Это может показаться странным, но в образе Геры отсутствует одна характерная черта — материнство. Правда, Алкей, кажется, называет ее «прародительницей всего» (panton genethla)30, но у нее нет собственного и любимого ею ребенка. Единственный важный бог, происходящий от законного брака отца богов, — это Apec, и именно его Зевс отвергает как «ненавистнейшего» из своих детей31. Есть еще второстепенные персонажи — Геба, «цвет юности», которая наливает богам вино, и чтимая издревле, но ограниченная в своих функциях Илифия32. Геру никогда не призывают как «мать», ее никогда не изображают в виде матери с ребенком. Только Гераклу, прежде ненавистному ей, она подставляет в знак примирения грудь33. Ее женское существо ограничено связью с супругом — актом любви, тем, что ему предшествует, и тем, что следует после него, то есть свадьбой, с одной стороны, и разрывом, с другой. В Стимфале Гере посвящены три храма: один — как «девочке» (pais), другой — как «исполнившейся» (teleia), а третий — как «безмужней» (chera)34.

Итак, миф говорит о том, что было «до», о том, как Гера и Зевс соединились «первым супружеским ложем, от милых родителей тайным» — об этом говорит «Илиада», и еще больше об этом болтали женщины35. Еще оригинальнее история о том, как Зевс превратился на горе Форнакс близ Гермионы в кукушку, чтобы спорхнуть на лоно к Гере. Хрисоэлефантинная скульптура Поликлета, установленная в аргосском Герайоне, держала скипетр с изображением этой кукушки36. Необходимой предпосылкой для заключения брака, а потому и атрибутом Геры является девственность. Самос (в греческом языке женского рода) назывался, видимо, по этой причине Parthenie, «Девственная», а река Имбрас у святилища — Parthenios, поскольку там происходило бракосочетание Геры37. Кроме того, в Гермионе почиталась Гера Партенос38; в реке Канаф близ Навплиона ежегодно купали Г еру (то есть, очевидно, ее статую), и от этого купания она вновь, как считалось, становилась девственной39, после чего ее вновь выдавали замуж за Зевса.

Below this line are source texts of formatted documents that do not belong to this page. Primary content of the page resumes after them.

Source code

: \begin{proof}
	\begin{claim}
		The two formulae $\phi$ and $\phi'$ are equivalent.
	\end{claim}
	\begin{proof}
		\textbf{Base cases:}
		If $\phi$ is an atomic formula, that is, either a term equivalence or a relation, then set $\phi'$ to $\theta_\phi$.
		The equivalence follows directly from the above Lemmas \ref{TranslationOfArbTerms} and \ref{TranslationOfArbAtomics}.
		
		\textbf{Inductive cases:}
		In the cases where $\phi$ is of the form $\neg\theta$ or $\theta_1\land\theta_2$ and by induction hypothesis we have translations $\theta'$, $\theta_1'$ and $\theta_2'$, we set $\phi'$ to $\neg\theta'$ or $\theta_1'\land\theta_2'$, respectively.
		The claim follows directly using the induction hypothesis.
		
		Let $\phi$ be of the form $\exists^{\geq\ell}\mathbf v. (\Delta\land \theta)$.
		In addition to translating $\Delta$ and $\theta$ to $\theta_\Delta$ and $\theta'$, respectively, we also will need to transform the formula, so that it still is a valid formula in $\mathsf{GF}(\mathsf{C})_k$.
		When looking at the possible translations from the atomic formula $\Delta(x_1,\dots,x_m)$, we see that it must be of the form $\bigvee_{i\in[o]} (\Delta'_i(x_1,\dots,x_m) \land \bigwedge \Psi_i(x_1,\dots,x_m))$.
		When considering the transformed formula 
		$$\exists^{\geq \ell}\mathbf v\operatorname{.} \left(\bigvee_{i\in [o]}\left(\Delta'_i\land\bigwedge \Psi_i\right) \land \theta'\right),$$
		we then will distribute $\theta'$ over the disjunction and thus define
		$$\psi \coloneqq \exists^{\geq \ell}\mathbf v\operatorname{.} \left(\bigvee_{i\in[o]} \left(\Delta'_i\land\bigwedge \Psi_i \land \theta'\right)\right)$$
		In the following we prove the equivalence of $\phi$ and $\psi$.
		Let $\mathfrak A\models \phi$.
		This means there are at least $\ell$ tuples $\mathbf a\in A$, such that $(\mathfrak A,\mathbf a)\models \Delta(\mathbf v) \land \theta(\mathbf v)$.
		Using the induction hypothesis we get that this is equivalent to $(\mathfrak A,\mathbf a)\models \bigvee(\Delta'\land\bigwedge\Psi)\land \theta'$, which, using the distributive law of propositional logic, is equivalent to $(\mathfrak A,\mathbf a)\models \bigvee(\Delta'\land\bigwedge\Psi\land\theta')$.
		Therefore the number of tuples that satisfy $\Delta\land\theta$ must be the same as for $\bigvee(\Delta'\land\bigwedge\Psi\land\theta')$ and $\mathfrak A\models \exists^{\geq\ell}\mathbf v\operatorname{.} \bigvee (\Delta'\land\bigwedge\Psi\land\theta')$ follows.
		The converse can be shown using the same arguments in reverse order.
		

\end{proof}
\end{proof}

Но у брака Геры есть также и другая сторона: раздор и разрыв. В «Илиаде» Гера — сварливая, ревнивая супруга, которая к великому огорчению своей половины раскрывает его маленькие тайны, так что тот не может сохранить свое превосходство иначе как угрожая побоями40. После вышеупомянутого «обольщения» Зевс, проснувшись, даже напоминает своей супруге о том, как он уже однажды подвесил ее связанной между небом и землей, привязав к каждой ноге по наковальне, и бил ее ударами молний; эта варварская экзекуция космических масштабов стала излюбленной темой авторов аллегорических сочинений41.

235

В то же время, Гера опасна, зла и непримирима в своем гневе; то, что она «лучшая» из богинь, должно подтверждаться ее умением причинять зло своим врагам42. Если она не мать, то тем более ужасная мачеха. Она преследует Диониса еще до его рождения, и добивается того, что Семела сгорает в огне зевсовой молнии43, а кормилица Диониса Ино бросается со своим собственным сыном в море. Она заставляет дочерей Прета, насмехавшихся над ее изображением в Тиринфе, носиться по Пелопоннесу подобно бешеным коровам. Преследует она и свою аргосскую жрицу Ио, на которую положил глаз Зевс, сделав ее безумной, обратив в корову и гоня ее по всему свету44. Особенным разнообразием отличаются интриги Геры против Геракла, которого она заставляет служить микенскому царю Еврисфею. Она сама вскармливает противников Геракла — немейского льва и лернейскую гидру; наконец, она заставляет его в припадке безумия убить в Фивах свою жену и детей45. Это уничтожение собственной семьи, совершаемое в безумии, становится неким «выворачиванием наизнанку» понятия брака, «старого обычая супружеского ложа». Анархическая уничтожающая сила богини обращается и против самого Зевса: она сама породила Тифона, который должен был положить конец власти Зевса46. Сама, без мужа, родила она и Гефеста, безобразного бога кузнечного ремесла; правда, потом она в гневе сбросила его с Олимпа в море47, а он отомстил, подарив матери трон, снабженный хитрым автоматическим устройством; затем Дионис вернул Гефеста на Олимп и примирил его с Герой48.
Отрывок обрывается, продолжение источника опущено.